==== PROVIDED DATA
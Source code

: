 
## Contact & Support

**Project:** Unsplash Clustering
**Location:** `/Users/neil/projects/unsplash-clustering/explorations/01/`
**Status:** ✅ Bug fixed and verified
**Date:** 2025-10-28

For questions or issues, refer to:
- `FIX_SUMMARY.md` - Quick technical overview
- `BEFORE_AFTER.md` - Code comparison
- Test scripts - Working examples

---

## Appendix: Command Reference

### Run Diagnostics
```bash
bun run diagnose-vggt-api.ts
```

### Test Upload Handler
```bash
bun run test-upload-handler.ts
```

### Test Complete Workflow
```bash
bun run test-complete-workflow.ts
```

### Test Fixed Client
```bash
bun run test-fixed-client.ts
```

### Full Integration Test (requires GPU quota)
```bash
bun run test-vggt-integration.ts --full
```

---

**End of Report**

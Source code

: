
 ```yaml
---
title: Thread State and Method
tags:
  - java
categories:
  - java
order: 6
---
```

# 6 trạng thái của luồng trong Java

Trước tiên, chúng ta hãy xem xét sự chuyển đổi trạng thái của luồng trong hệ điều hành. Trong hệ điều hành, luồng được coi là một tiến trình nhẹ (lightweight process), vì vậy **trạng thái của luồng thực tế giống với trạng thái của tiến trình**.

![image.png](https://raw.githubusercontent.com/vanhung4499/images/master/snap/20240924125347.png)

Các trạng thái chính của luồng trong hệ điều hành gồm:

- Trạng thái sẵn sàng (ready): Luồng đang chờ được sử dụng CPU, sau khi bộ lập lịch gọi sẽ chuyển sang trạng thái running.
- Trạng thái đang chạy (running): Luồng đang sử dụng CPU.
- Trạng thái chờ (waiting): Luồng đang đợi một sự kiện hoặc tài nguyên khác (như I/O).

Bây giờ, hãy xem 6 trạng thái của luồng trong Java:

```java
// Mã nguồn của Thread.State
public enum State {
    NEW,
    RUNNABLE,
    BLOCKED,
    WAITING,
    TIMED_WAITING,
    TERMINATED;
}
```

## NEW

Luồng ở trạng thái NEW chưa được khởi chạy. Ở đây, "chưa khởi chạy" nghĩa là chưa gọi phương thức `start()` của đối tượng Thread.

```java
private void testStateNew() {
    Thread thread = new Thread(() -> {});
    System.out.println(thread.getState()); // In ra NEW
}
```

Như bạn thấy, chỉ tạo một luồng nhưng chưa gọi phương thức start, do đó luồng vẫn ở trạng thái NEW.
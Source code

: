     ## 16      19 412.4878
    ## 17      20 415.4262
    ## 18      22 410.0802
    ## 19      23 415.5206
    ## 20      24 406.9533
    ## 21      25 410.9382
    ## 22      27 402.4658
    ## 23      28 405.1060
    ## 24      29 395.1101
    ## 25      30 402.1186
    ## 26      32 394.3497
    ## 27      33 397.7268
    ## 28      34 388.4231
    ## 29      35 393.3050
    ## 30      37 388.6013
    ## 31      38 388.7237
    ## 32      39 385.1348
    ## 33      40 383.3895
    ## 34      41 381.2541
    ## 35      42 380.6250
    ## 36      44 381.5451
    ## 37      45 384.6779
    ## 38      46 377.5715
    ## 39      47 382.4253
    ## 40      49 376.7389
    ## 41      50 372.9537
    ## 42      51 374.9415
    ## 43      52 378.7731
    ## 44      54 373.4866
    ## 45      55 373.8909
========
==== PROVIDED DATA
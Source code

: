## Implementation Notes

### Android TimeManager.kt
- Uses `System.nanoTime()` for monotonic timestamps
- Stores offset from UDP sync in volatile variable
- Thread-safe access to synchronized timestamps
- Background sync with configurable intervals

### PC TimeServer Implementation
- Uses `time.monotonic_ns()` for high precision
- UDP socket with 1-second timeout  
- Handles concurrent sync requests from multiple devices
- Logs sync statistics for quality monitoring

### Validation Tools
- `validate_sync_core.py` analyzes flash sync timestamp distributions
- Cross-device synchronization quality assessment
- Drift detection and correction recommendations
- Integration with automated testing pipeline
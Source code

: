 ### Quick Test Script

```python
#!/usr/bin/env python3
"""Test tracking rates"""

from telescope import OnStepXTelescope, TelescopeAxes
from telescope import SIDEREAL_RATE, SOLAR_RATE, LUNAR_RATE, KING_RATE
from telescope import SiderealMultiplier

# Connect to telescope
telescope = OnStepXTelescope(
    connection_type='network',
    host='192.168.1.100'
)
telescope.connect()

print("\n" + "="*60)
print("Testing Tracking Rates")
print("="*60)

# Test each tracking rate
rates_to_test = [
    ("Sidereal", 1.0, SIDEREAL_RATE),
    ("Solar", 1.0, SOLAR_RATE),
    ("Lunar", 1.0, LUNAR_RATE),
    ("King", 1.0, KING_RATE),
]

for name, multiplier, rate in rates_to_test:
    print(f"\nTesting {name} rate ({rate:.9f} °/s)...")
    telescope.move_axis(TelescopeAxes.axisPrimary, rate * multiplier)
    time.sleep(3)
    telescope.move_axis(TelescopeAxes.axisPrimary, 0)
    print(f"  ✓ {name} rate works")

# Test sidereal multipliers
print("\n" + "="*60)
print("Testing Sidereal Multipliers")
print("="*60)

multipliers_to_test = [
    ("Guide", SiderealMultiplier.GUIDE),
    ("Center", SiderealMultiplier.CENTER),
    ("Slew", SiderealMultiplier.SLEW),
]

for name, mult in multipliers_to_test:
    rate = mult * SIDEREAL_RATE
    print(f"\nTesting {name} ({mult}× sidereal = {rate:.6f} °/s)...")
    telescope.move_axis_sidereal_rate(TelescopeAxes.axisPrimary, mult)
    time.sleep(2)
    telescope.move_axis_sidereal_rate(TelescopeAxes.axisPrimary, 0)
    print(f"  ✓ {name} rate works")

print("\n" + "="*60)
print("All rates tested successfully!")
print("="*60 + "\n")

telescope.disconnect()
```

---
========
- _AIM OF THE EXERCISE_:
What is the number of lines above that hold the string "dụng"? Answer with that number alone.

- _EXPECTED ANSWER_:
2